Ajouté le 3 août 2018
C’est peut-être cela l’âme, entre être et néant, cet état du désir que libère le geste dans la trace et qui chaque fois convoque l’ineffable. L’acte de peindre transfigure le monde en lui substituant d’autres mondes qui un instant plus tôt n’existaient qu’à l’état d’intention, des domaines de l’insurrection et d’une liberté enfin concrète dans l’odeur suave des matières et le peuplement des objets.
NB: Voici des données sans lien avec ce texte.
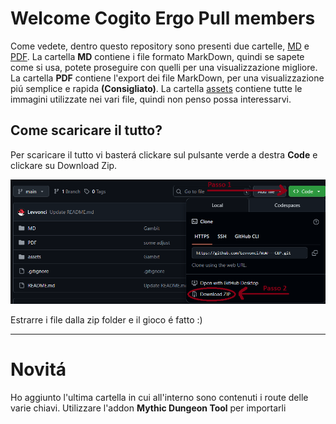 # Welcome Cogito Ergo Pull members

Come vedete, dentro questo repository sono presenti due cartelle, [MD](https://github.com/Levvonci/WoW---CEP/tree/main/MD) e [PDF](https://github.com/Levvonci/WoW---CEP/tree/main/PDF). 
La cartella **MD** contiene i file formato MarkDown, quindi se sapete come si usa, potete proseguire con quelli per una visualizzazione migliore.
La cartella **PDF** contiene l'export dei file MarkDown, per una visualizzazione piú semplice e rapida **(Consigliato)**.
La cartella [assets](https://github.com/Levvonci/WoW---CEP/tree/main/assets) contiene tutte le immagini utilizzate nei vari file, quindi non penso possa interessarvi.
## Come scaricare il tutto?

Per scaricare il tutto vi basterá clickare sul pulsante verde a destra **Code** e clickare su Download Zip.

![](https://github.com/Levvonci/WoW---CEP/blob/main/assets/Come_Scaricare.png)

Estrarre i file dalla zip folder e il gioco é fatto :)

---
# Novitá

Ho aggiunto l'ultima cartella in cui all'interno sono contenuti i route delle varie chiavi.
Utilizzare l'addon **Mythic Dungeon Tool** per importarli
Peindre est un engagement de soi-même pour soi-même, un agir profondément égoïste qui déjoue le temps et le remplace par une solitude éclairée et heureuse.
Le peintre devient dans cet agir diluvien un sujet de l’improbable, un spectre magnifique qui s’égare sur un chemin silencieux aux frondaisons limpides, dans l’inversion d’un monde jusqu’à son épanouissement au cœur de l’esprit. C’est une aventure miraculée que le peintre thaumaturge réinvente sans relâche, sans douleur, sans contrainte vers l’épuisement des sens. Au loin, il y a le grand large d’un horizon perdu qui reprend corps dans la geste insensée.
De cet engagement de tout instant, rien n’échappe au hasard. Le hasard n’existe pas en peinture ; il n’y a que des intentions folles comme autant de merveilleux accidents qui tissent la trame inéluctable de l’accomplissement d’un rite. Peindre c’est accepter de s’accepter dans l’étonnement simple et profond de l’exception de son esprit, de son être, de son âme. Il n’y a pas de hasard dans cet art de l’improvisation providentielle, juste une promesse intenable au travers de la trace laissée.
La vie se joue, se déjoue dans chaque toile, dans chaque dessin, dans la plus infime trace de soi-même laissée à l’abandon sur le support, inexorablement. Il n’y a rien à trouver, rien à chercher, rien à exiger : tout est toujours là dans l’explosion de l’insu quand la première couleur est plaquée sur la toile. Il n’y a pas d’achèvement autre que le désir sourd de la toile suivante, de l’espace libre, prêt à vibrer sous les mains du peintre dans une attitude prophétique et éclairée. Alors, dans la splendeur immatérielle d’un langage inconnu, s’invente et se réinvente au débotté une grammaire de l’abstrait.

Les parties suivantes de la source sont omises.